Kants strikte Trennung zwischen der Welt der Nou­mena und der Welt der Phänomena zieht die Antinomie von Freiheit und Notwendigkeit auch aus hand­lungstheoretischer Perspektive nach sich. Denn es stellt sich vor allem die Frage nach der Zurechenbarkeit der Handlungen eines Menschen, wenn man ihn als Bürger zweier Welten ansieht. Aus dieser Problematik ergeben sich Fragen, die zumindest erwähnt werden sollen: Kann der Mensch noch als frei gedacht und an­gesehen werden, wenn er in der sinnli­chen Welt der Naturkau­salität unterworfen ist? Wie hat der Mensch Hand­lungen, die gegen das Sollen­sprinzip verstoßen, unter dem Imputabili­tätsaspekt zu beurteilen? Menschliche Zurechnungen für Handlungen ande­rer können allerdings nie direkt auf die Gesinnung und Handlungspontanei­tät - damit auf seine konkrete Moralität im Gegensatz von bloßer Legalität - bezo­gen werden. Zurechnung aus der menschlichen Gemeinschaftsperspektive kann sich deshalb nur "an Gegeben­heiten des empirischen Charakters in seinen gleichfalls empirischen Äußerun­gen halten".[53]

Die Freiheit des Menschen nachzuweisen, ist allein Aufgabe der prakti­schen Vernunft. Sie betrachtet den Menschen aus seiner Denk- und Hand­lungsper­spektive in seiner Spontaneität aus Freiheit, in der dieser un­abhängig von Zeitbe­dingungen agiert. Darin unterliegt sie nicht dem Fehler eines theore­tischen Blick­punktes, der sich in der Freiheitsfrage in Begriffs­analy­sen verlie­ren kann, denen kein korrespondierender Gegenstand in der An­schauung ent­spricht (KrV;B76f.,A52). Kant gesteht der praktischen Vernunft aus diesem Grunde den Pri­mat in ihrer Verbindung mit der spekulativen Vernunft zu (vgl.KpV;215,216ff.). Bereits in der Kritik der reinen Ver­nunft räumt er in der Auf­lösung der dritten Antinomie die Möglichkeit der Kausalität durch Freiheit ein. Das bedeutet, das dasjenige, was in der Sin­nenwelt, der Welt der Phä­no­mena, als Erscheinung angesehen werden muß, dennoch an sich selbst zugleich ein Vermögen hat, das nicht Gegenstand der sinnlichen Anschau­ung ist und mit dem es Erscheinungen verursachen kann:

"So kann man die Kausalität dieses Wesens auf zwei Seiten be­trachten, als intelligi­bel nach ihrer Handlung, als eines Din­ges an sich selbst, und als sen­sibel, nach den Wirkungen der­selben, als ei­ner Erscheinung der Sinnenwelt." (KrV;B566f,A538f)
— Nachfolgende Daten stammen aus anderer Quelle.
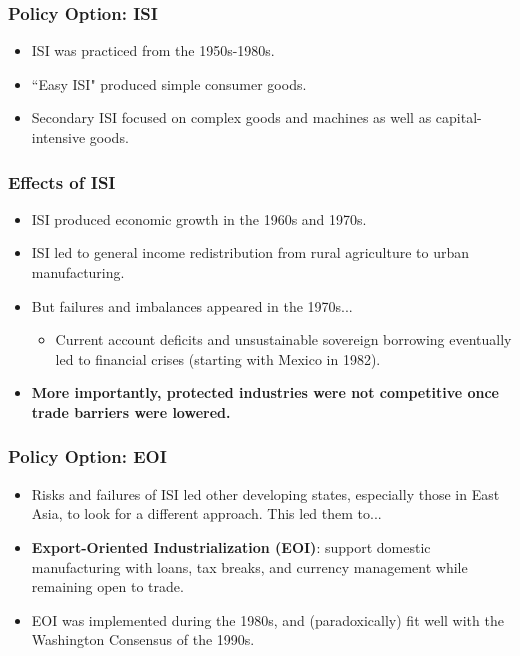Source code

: \documentclass[handout]{beamer}
\begin{document}
\begin{frame} 
	\frametitle{\LARGE{Policy Option: ISI}}
	\begin{itemize}
		\item ISI was practiced from the 1950s-1980s. \pause
		\item ``Easy ISI" produced simple consumer goods.
		\item Secondary ISI focused on complex goods and machines as well as capital-intensive goods. \pause
		
	\end{itemize}
\end{frame}

\begin{frame} 
	\frametitle{\LARGE{Effects of ISI}}
	\begin{itemize}
		\item ISI produced economic growth in the 1960s and 1970s. \pause
		\item ISI led to general income redistribution from rural agriculture to urban manufacturing. \pause
		\item But failures and imbalances appeared in the 1970s... \pause
		\begin{itemize}
			\item Current account deficits and unsustainable sovereign borrowing eventually led to financial crises (starting with Mexico in 1982).
		\end{itemize}
		\item \textbf{More importantly, protected industries were not competitive once trade barriers were lowered.}
	\end{itemize}
\end{frame}


\begin{frame} 
	\frametitle{\LARGE{Policy Option: EOI}}
	\begin{itemize}
			\item Risks and failures of ISI led other developing states, especially those in East Asia, to look for a different approach. This led them to...
			\item \textbf{Export-Oriented Industrialization (EOI)}: support domestic manufacturing with loans, tax breaks, and currency management while remaining open to trade.  \pause 
			\item EOI was implemented during the 1980s, and (paradoxically) fit well with the Washington Consensus of the 1990s.
	\end{itemize}
\end{frame}
\end{document}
Dieser doppelten Betrachtung entsprechend weist Kant einem Subjekt er­stens ei­nen "empirischen Charakter" zu, dessen Handlungen als Erscheinun­gen kon­ti­nierlich mit Naturgesetzen in Zusammenhang stehen; zweitens räumt er ihm einen "intelligiblen Charakter" ein, der zwar die Ursache dieser Handlungen als Er­scheinung ist, jedoch selbst unter keinen sinnlichen Be­dingungen, damit auch un­ter keinen Zeitbedingungen steht und deshalb frei ist (KrV;B568,A540). Der intelligible Charakter kann vom Subjekt nie unmittel­bar erkannt wer­den, da er ein Noumenon, ein Ding-an-sich, bleibt, und der Mensch nur wahrnehmen kann, was erscheint. Dennoch muß er in Analogie zum empiri­schen Charakter gedacht werden, da im Denken für die Erschei­nun­gen im­mer ein transzendentaler Gegenstand als Grund ihres Erscheinens ange­nommen werden muß, wenn dieser auch niemals als das, was er wirk­lich ist, erfaßt werden kann (KrV;B568;A540). Nach seinem intelligiblen Charak­ter steht das handelnde Subjekt unter keinerlei Zeitbedingung, d.h. es würde "in ihm keine Handlung entstehen, oder vergehen" (ebd.). Es fängt also seine Wir­kungen in der empirischen Welt "von selbst" an, "ohne daß die Hand­lung in ihm selbst anfängt" (KrV;B569,A541). Somit steht seine intellektuel­le Kau­sali­tät nicht in der Reihe empirischer Bedingungen, die Grund aller Ereignisse in der Sinnenwelt sind. Weil dieses Noumenon, dieser intelligible Charakter nicht einer Zeitreihe unterliegt und in einer Spannung zu Verän­derung und Be­geben­heiten steht, darf es aber nicht als etwas Statisches oder Dingliches ge­dacht werden. "Der intelligible Charakter ist also nichts Stehendes und Blei­bendes im Sinne ei­nes statischen Ansichseins (und Ge­wordenseins). Sondern er ist "Selbstand... im Tun: er bildet ständig am empirischen Charakter!"[54] Wenn Handlungen des Menschen unter die beiden ge­nannten Gesetzmäßigkeiten fal­len, stellt sich die Frage, wie diese Ambiva­lenz des menschlichen Charakters konkret nachvollzogen werden soll.

[...]


[1] Fichtes Briefe werden zitiert nach der J.G. Fichte-Gesamtausgabe der Bayerischen Akademie der Wissenschaften. Hrsg. v. R. Lauth, H. Jacob u. H. Gliwitzky. Stuttgart-Bad Cannstatt 1962ff. Die röm. Zahl nennt die Reihe, die erste arabische den Band, die zweite die Seite.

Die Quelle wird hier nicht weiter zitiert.